1. I got near the end before I realized how cleverly titled was this book, for I felt terribly blue (as opposed to Blue) throughout it.
2. It is the most powerful statement on the massive failures of American liberal politics and policy that I have read. Particularly well observed: how our regional groupthink suppresses critical thought, and the irrelevance of Democratic/Republican labels here (eg Cellucci/Swift).
3. I detected only 2 opportunities for improvement:
- Jon's conclusions that legislators and other policy types might listen is terribly inadequate to change. The ecosystem in which Globe editorialists, university idealogues, progressive suburbaanites and state legislators all coexist works well enough for its inhabitants already - why should they listen?

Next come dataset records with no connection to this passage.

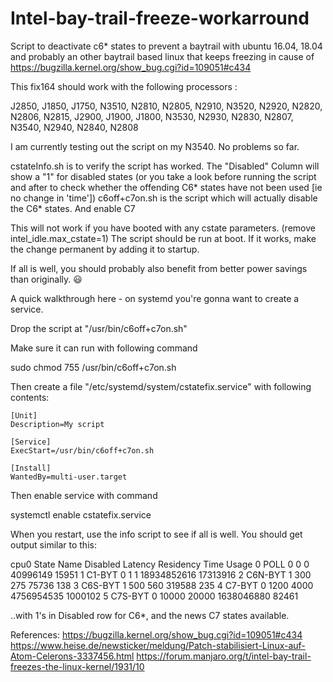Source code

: # Intel-bay-trail-freeze-workarround
Script to deactivate c6* states to prevent a baytrail with ubuntu 16.04, 18.04 and probably an other baytrail based linux that keeps freezing in cause of https://bugzilla.kernel.org/show_bug.cgi?id=109051#c434

This fix164 should work with the following processors :

J2850, J1850, J1750, N3510, N2810, N2805, N2910, N3520, N2920, N2820, N2806, N2815, J2900, J1900, J1800, N3530, N2930, N2830, N2807, N3540, N2940, N2840, N2808

I am currently testing out the script on my N3540. No problems so far.

cstateInfo.sh is to verify the script has worked. The "Disabled" Column will show a "1" for disabled states (or you take a look before running 
the script and after to check whether the offending C6* states have not been used [ie no change in 'time'])
c6off+c7on.sh is the script which will actually disable the C6* states. And enable C7

This will not work if you have booted with any cstate parameters. (remove intel_idle.max_cstate=1)
The script should be run at boot. If it works, make the change permanent by adding it to startup.

If all is well, you should probably also benefit from better power savings than originally. :smiley:



A quick walkthrough here - on systemd you're gonna want to create a service.

Drop the script at "/usr/bin/c6off+c7on.sh"

Make sure it can run with following command

sudo chmod 755 /usr/bin/c6off+c7on.sh

Then create a file "/etc/systemd/system/cstatefix.service"
with following contents:

    [Unit]
    Description=My script

    [Service]
    ExecStart=/usr/bin/c6off+c7on.sh

    [Install]
    WantedBy=multi-user.target

Then enable service with command

systemctl enable cstatefix.service

When you restart, use the info script to see if all is well.
You should get output similar to this:

cpu0 State  Name     Disabled  Latency  Residency         Time     Usage
         0  POLL            0        0          0     40996149     15951
         1  C1-BYT          0        1          1  18934852616  17313916
         2  C6N-BYT         1      300        275        75736       138
         3  C6S-BYT         1      500        560       319588       235
         4  C7-BYT          0     1200       4000   4756954535   1000102
         5  C7S-BYT         0    10000      20000   1638046880     82461

..with 1's in Disabled row for C6*, and the news C7 states available.

References:
https://bugzilla.kernel.org/show_bug.cgi?id=109051#c434
https://www.heise.de/newsticker/meldung/Patch-stabilisiert-Linux-auf-Atom-Celerons-3337456.html
https://forum.manjaro.org/t/intel-bay-trail-freezes-the-linux-kernel/1931/10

- The appellation 'boomer' applied to almost everything bad in Massachusetts politics over the last 25 years feels right but is insufficient to explain why changes for the better alternate between fleeting and impossible. It's the Hack-Progressive Alliance that makes it impossible to untie or even cut the Gordian knots of high taxes / expensive programs / mediocre performance of Mass public institutions.
Many Boomers are Hacks, but Hackdom came before the Boomers Idealistic Self-Absorportion and will live on after the Boomers have gone. The Boomers have often given the Hacks intellectual cover and even 'respectability.' A chapter on the strange case of Bill Weld might have been instructive here.
The fiddle-playing continues. Thank goodness for Jon's truthtelling and for writing this depressing but instructive book... the challenge, as Keller notes in another context - "What do we do now?"